Translation:He buys one kilo of meat in total.
I disagree with most here about "in total" being wrong/strange. The sentence:
"He buys one kilo of meat in total"
...is a perfect sentence in English. Maybe not in American, but in English it is. What I don't understand is why it's "no". Does that not translate to "in the total" (which would be incorrect)?
Paulenrique, can you please tell me why it must be 'no total' as opposed to 'em total' or a different variant?
Thanks, and does it apply to similar instances where 'in' would be used in English?
In response to your query. In utero. I will pay you in sweets. We saw each other in passing.
In those examples, would 'na/no' be used instead of 'em', or is this different totally and not related?
Hoprint: Yes! "He buys a total of one kilo of meat" sounds better than all the other "solutions"
My understanding is that he's buying different meats that total to 1 kilo when added together, whether or not buying other commodities at the same time. Alternatively, he could be making multiple trips and ending up with 1 kilo of meat, again whether or not buying other items.
It is if he buys 200g of chicken livers, and 300g of beef tripe, and 500g of ground pork which in total adds up to 1 kilo (one kilo, a kilo/kilogram) of animal flesh.
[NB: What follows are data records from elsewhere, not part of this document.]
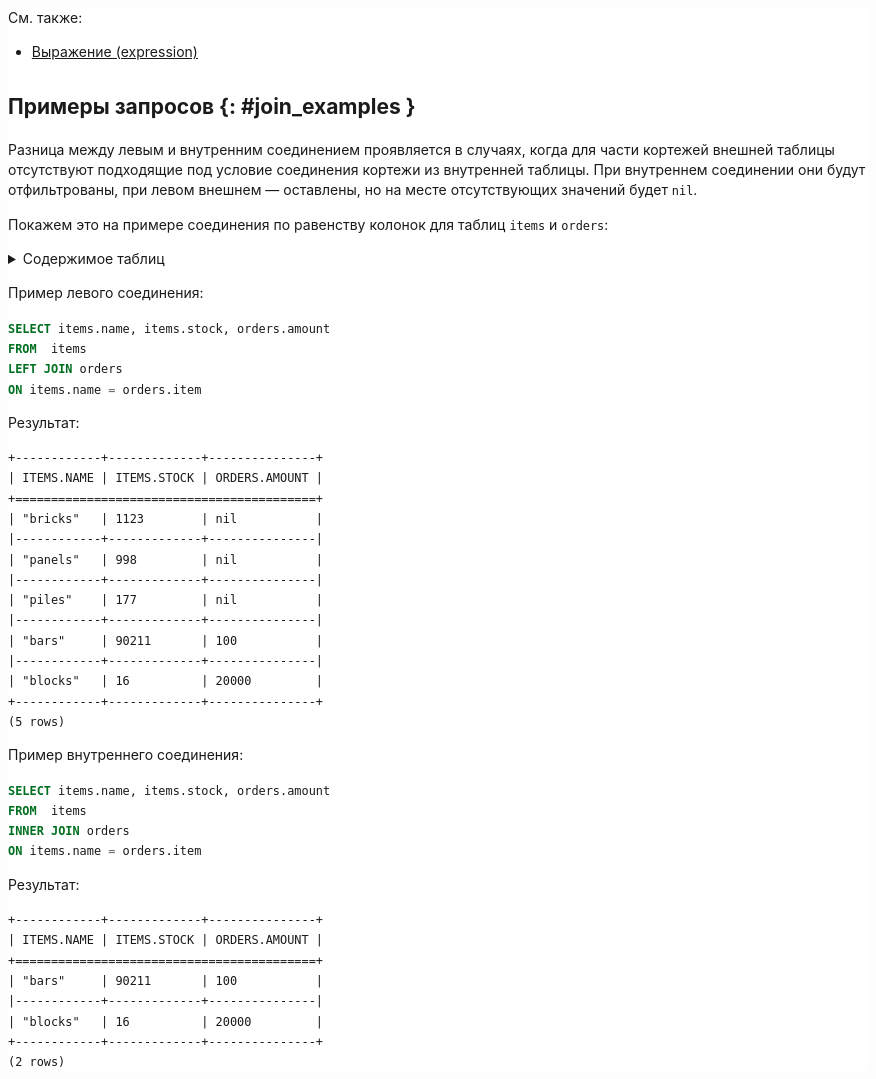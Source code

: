 См. также:

- [Выражение (expression)](select.md#expression)

## Примеры запросов {: #join_examples }

Разница между левым и внутренним соединением проявляется в случаях,
когда для части кортежей внешней таблицы отсутствуют подходящие под
условие соединения кортежи из внутренней таблицы. При внутреннем
соединении они будут отфильтрованы, при левом внешнем — оставлены, но на
месте отсутствующих значений будет `nil`.

Покажем это на примере соединения по равенству колонок для таблиц
`items` и `orders`:

<details><summary>Содержимое таблиц</summary></details>

Пример левого соединения:

```sql
SELECT items.name, items.stock, orders.amount
FROM  items
LEFT JOIN orders
ON items.name = orders.item
```

Результат:

```shell
+------------+-------------+---------------+
| ITEMS.NAME | ITEMS.STOCK | ORDERS.AMOUNT |
+==========================================+
| "bricks"   | 1123        | nil           |
|------------+-------------+---------------|
| "panels"   | 998         | nil           |
|------------+-------------+---------------|
| "piles"    | 177         | nil           |
|------------+-------------+---------------|
| "bars"     | 90211       | 100           |
|------------+-------------+---------------|
| "blocks"   | 16          | 20000         |
+------------+-------------+---------------+
(5 rows)
```

Пример внутреннего соединения:

```sql
SELECT items.name, items.stock, orders.amount
FROM  items
INNER JOIN orders
ON items.name = orders.item
```

Результат:

```shell
+------------+-------------+---------------+
| ITEMS.NAME | ITEMS.STOCK | ORDERS.AMOUNT |
+==========================================+
| "bars"     | 90211       | 100           |
|------------+-------------+---------------|
| "blocks"   | 16          | 20000         |
+------------+-------------+---------------+
(2 rows)
```
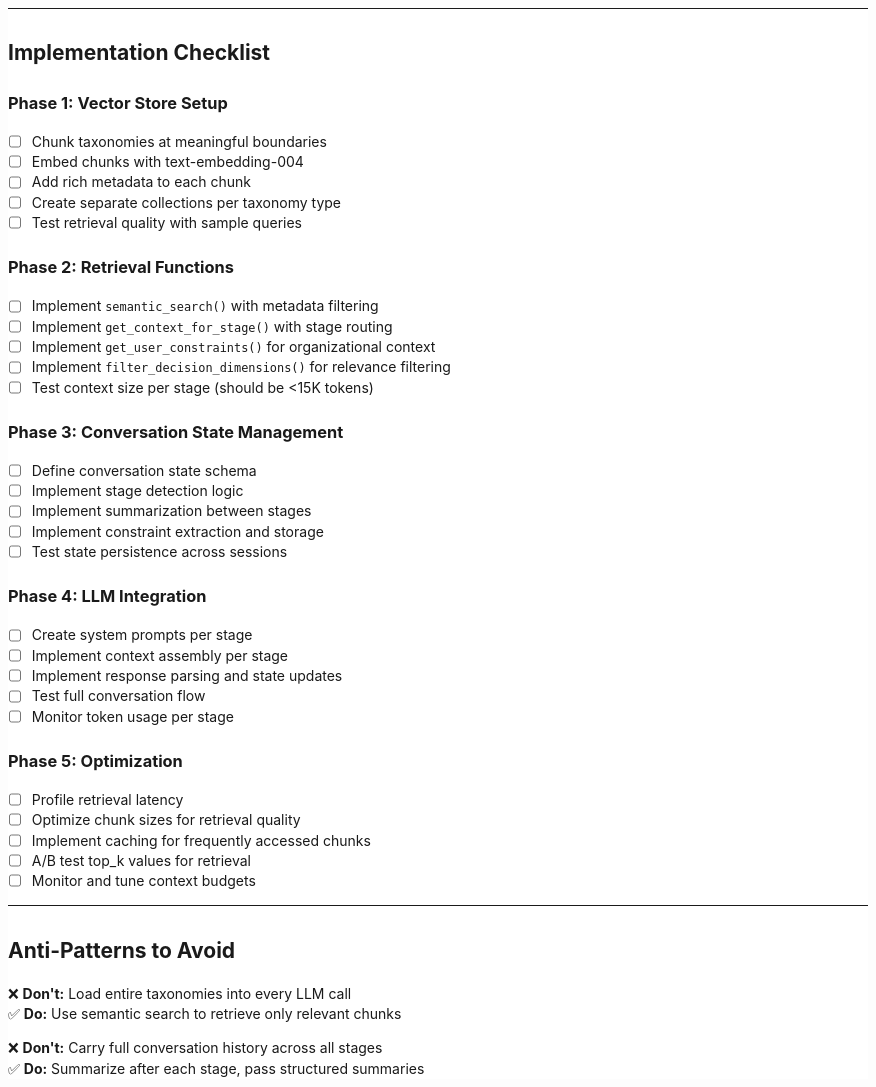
```yaml
```

---

## Implementation Checklist

### Phase 1: Vector Store Setup
- [ ] Chunk taxonomies at meaningful boundaries
- [ ] Embed chunks with text-embedding-004
- [ ] Add rich metadata to each chunk
- [ ] Create separate collections per taxonomy type
- [ ] Test retrieval quality with sample queries

### Phase 2: Retrieval Functions
- [ ] Implement `semantic_search()` with metadata filtering
- [ ] Implement `get_context_for_stage()` with stage routing
- [ ] Implement `get_user_constraints()` for organizational context
- [ ] Implement `filter_decision_dimensions()` for relevance filtering
- [ ] Test context size per stage (should be <15K tokens)

### Phase 3: Conversation State Management
- [ ] Define conversation state schema
- [ ] Implement stage detection logic
- [ ] Implement summarization between stages
- [ ] Implement constraint extraction and storage
- [ ] Test state persistence across sessions

### Phase 4: LLM Integration
- [ ] Create system prompts per stage
- [ ] Implement context assembly per stage
- [ ] Implement response parsing and state updates
- [ ] Test full conversation flow
- [ ] Monitor token usage per stage

### Phase 5: Optimization
- [ ] Profile retrieval latency
- [ ] Optimize chunk sizes for retrieval quality
- [ ] Implement caching for frequently accessed chunks
- [ ] A/B test top_k values for retrieval
- [ ] Monitor and tune context budgets

---

## Anti-Patterns to Avoid

❌ **Don't:** Load entire taxonomies into every LLM call  
✅ **Do:** Use semantic search to retrieve only relevant chunks

❌ **Don't:** Carry full conversation history across all stages  
✅ **Do:** Summarize after each stage, pass structured summaries
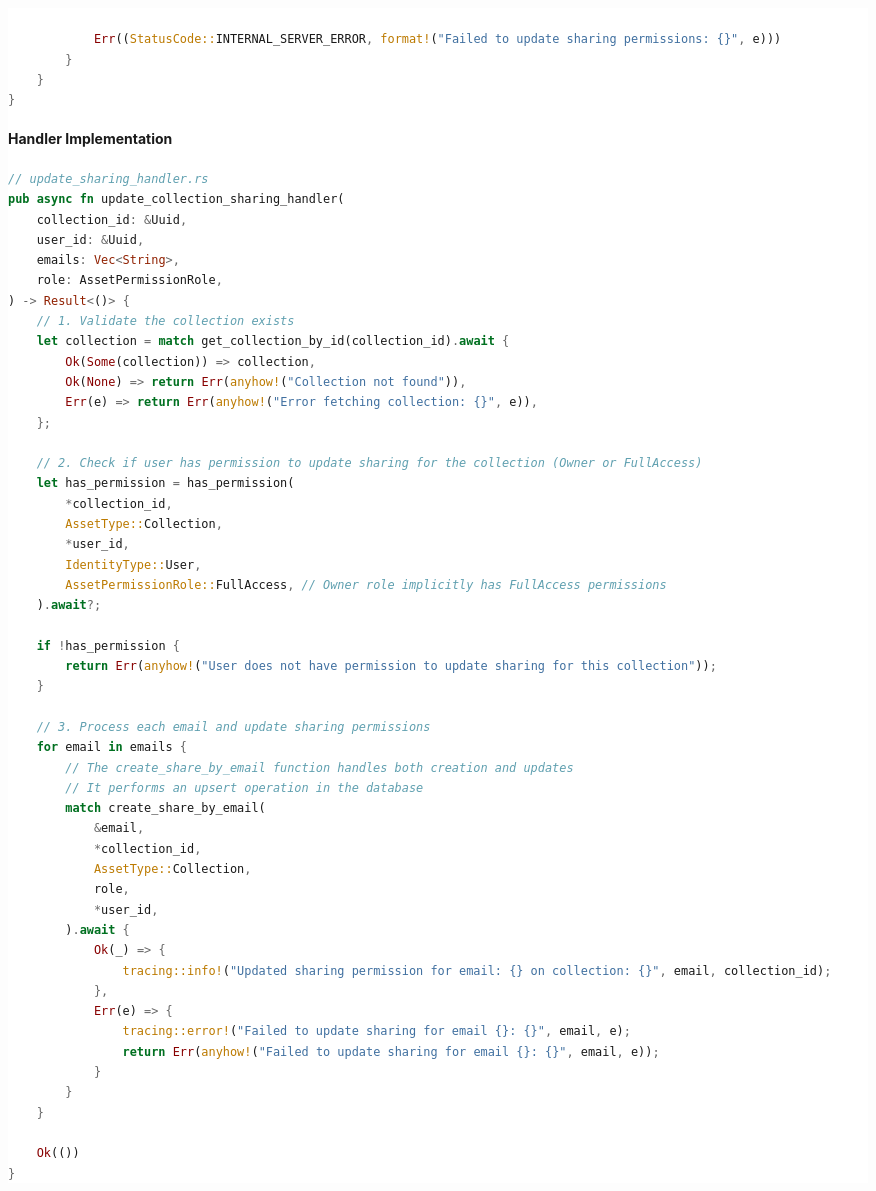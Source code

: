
 ```rust
            
            Err((StatusCode::INTERNAL_SERVER_ERROR, format!("Failed to update sharing permissions: {}", e)))
        }
    }
}
```

#### Handler Implementation
```rust
// update_sharing_handler.rs
pub async fn update_collection_sharing_handler(
    collection_id: &Uuid,
    user_id: &Uuid,
    emails: Vec<String>,
    role: AssetPermissionRole,
) -> Result<()> {
    // 1. Validate the collection exists
    let collection = match get_collection_by_id(collection_id).await {
        Ok(Some(collection)) => collection,
        Ok(None) => return Err(anyhow!("Collection not found")),
        Err(e) => return Err(anyhow!("Error fetching collection: {}", e)),
    };

    // 2. Check if user has permission to update sharing for the collection (Owner or FullAccess)
    let has_permission = has_permission(
        *collection_id,
        AssetType::Collection,
        *user_id,
        IdentityType::User,
        AssetPermissionRole::FullAccess, // Owner role implicitly has FullAccess permissions
    ).await?;

    if !has_permission {
        return Err(anyhow!("User does not have permission to update sharing for this collection"));
    }

    // 3. Process each email and update sharing permissions
    for email in emails {
        // The create_share_by_email function handles both creation and updates
        // It performs an upsert operation in the database
        match create_share_by_email(
            &email,
            *collection_id,
            AssetType::Collection,
            role,
            *user_id,
        ).await {
            Ok(_) => {
                tracing::info!("Updated sharing permission for email: {} on collection: {}", email, collection_id);
            },
            Err(e) => {
                tracing::error!("Failed to update sharing for email {}: {}", email, e);
                return Err(anyhow!("Failed to update sharing for email {}: {}", email, e));
            }
        }
    }

    Ok(())
}
```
Part of what people are ruffled about is that in English the adverbial phrase here would mostly likely come at the beginning of the sentence. In total he buys one kilo... In all he buys one kilo... Altogether he buys one kilo... His total purchase is one kilo...
However, in Turkey the guts (offal) of an animal is not considered "meat" so they claim it is okay for vegetarians to eat which means they also would say he only bought um meio quilo de carne (if they were speaking Portuguese of course :D).
Native US speaker here. Thoroughly agree with Grannyslasher's comment, i.e., that DL's English translation is a perfect (as well as perfectly understood and frequently used) English sentence. IMHO it is regrettable that language students can learn the multitudes of idiosyncracies of the various languages, but there is no standardized means for readily understanding the "degree of formality" of common usages.